The Supreme Court is taking up a challenge from faith-based groups that object to an Obama administration effort to ensure their employees and students can get cost-free birth control.

WASHINGTON >> The Supreme Court is taking up a challenge from faith-based groups that object to an Obama administration effort to ensure their employees and students can get cost-free birth control.

The justices are hearing arguments Wednesday on the sixth anniversary of President Barack Obama’s health care overhaul in a case at the intersection of the law, religion and birth control.

The 2010 law is making its fourth Supreme Court appearance in five years.

The issue this time is the arrangement the administration devised to make sure that religiously oriented colleges, charities and advocacy groups do not have to pay for or arrange the provision of contraceptives to which they object, while ensuring that women covered under their health plans still can obtain birth control.

Eight justices are hearing the case, following the death of Justice Antonin Scalia last month. The challengers could find it hard, without Scalia, to attract the five votes they need to prevail.

Contraception is among a range of preventive services that must be provided at no extra charge under the health care law. The administration pointed to research showing that the high cost of some methods of contraception discourages women from using them. A very effective means of birth control, the intrauterine device, can cost up to $1,000.
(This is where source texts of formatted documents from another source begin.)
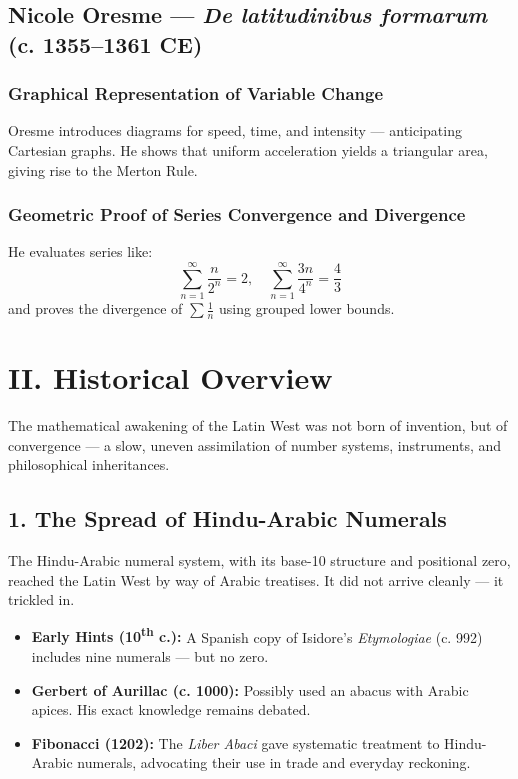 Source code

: \documentclass[9pt]{article}
\begin{document}
\subsection*{Nicole Oresme — \textit{De latitudinibus formarum} (c. 1355–1361 CE)}

\subsubsection*{Graphical Representation of Variable Change}

Oresme introduces diagrams for speed, time, and intensity — anticipating Cartesian graphs.  
He shows that uniform acceleration yields a triangular area, giving rise to the Merton Rule.

\subsubsection*{Geometric Proof of Series Convergence and Divergence}

He evaluates series like:
\[
\sum_{n=1}^\infty \frac{n}{2^n} = 2, \quad \sum_{n=1}^\infty \frac{3n}{4^n} = \frac{4}{3}
\]
and proves the divergence of \( \sum \frac{1}{n} \) using grouped lower bounds.



\newpage

\section*{II. Historical Overview}

The mathematical awakening of the Latin West was not born of invention, but of convergence —  
a slow, uneven assimilation of number systems, instruments, and philosophical inheritances.

\subsection*{1. The Spread of Hindu-Arabic Numerals}

The Hindu-Arabic numeral system, with its base-10 structure and positional zero, reached the Latin West by way of Arabic treatises.  
It did not arrive cleanly — it trickled in.

\begin{itemize}
    \item \textbf{Early Hints (10\textsuperscript{th} c.):} A Spanish copy of Isidore’s \textit{Etymologiae} (c. 992) includes nine numerals — but no zero.
    \item \textbf{Gerbert of Aurillac (c. 1000):} Possibly used an abacus with Arabic apices. His exact knowledge remains debated.
    \item \textbf{Fibonacci (1202):} The \textit{Liber Abaci} gave systematic treatment to Hindu-Arabic numerals, advocating their use in trade and everyday reckoning.
\end{itemize}
\end{document}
Houses of worship and other religious institutions whose primary purpose is to spread the faith are exempt from the birth control requirement.

Other faith-affiliated groups that oppose some or all contraception have to tell the government or their insurers that they object.

The groups say doing so leaves them complicit because the government is using their insurers and health plans to provide the contraception.

In 2014, the justices divided 5-4, with Scalia in the majority, to allow some “closely held” businesses with religious objections to refuse to pay for contraceptives for women. That case involved the Hobby Lobby chain of craft stores and other companies that said their rights were being violated under the 1993 Religious Freedom Restoration Act.

The nonprofit groups are invoking the same law in asking that the government find a way that does not involve them or their insurers if it wishes to provide birth control to women covered by their health plans.

Among the challengers are Bishop David Zubik, head of the Catholic Diocese in Pittsburgh; the Little Sisters of the Poor, nuns who run more than two dozen nursing homes for impoverished seniors; evangelical and Catholic colleges in Oklahoma, Pennsylvania, Texas and Washington, D.C., and the anti-abortion advocacy group Priests for Life.

The groups argue that the administration already has carved out exemptions and encourages people who can’t get contraceptives through their employers to use the health care exchanges that were created by the health care law and serve millions of people.

The administration contends that tens of thousands of women would be disadvantaged by a ruling for the groups.

The court will consider whether the accommodation offered by the administration violates the group’s rights under the religious freedom law. Even if it does, the administration still could show that it has a “compelling interest” in the provision of contraception and that its plan is the most reasonable way, or “least restrictive means” of getting birth control to women covered by the groups’ health plans.

Nationwide, eight appeals courts have sided with the administration and one has ruled for the groups. A 4-4 outcome would leave a mess, because different rules would apply in different parts of the country. The Supreme Court takes on cases in order to lay down uniform nationwide rules.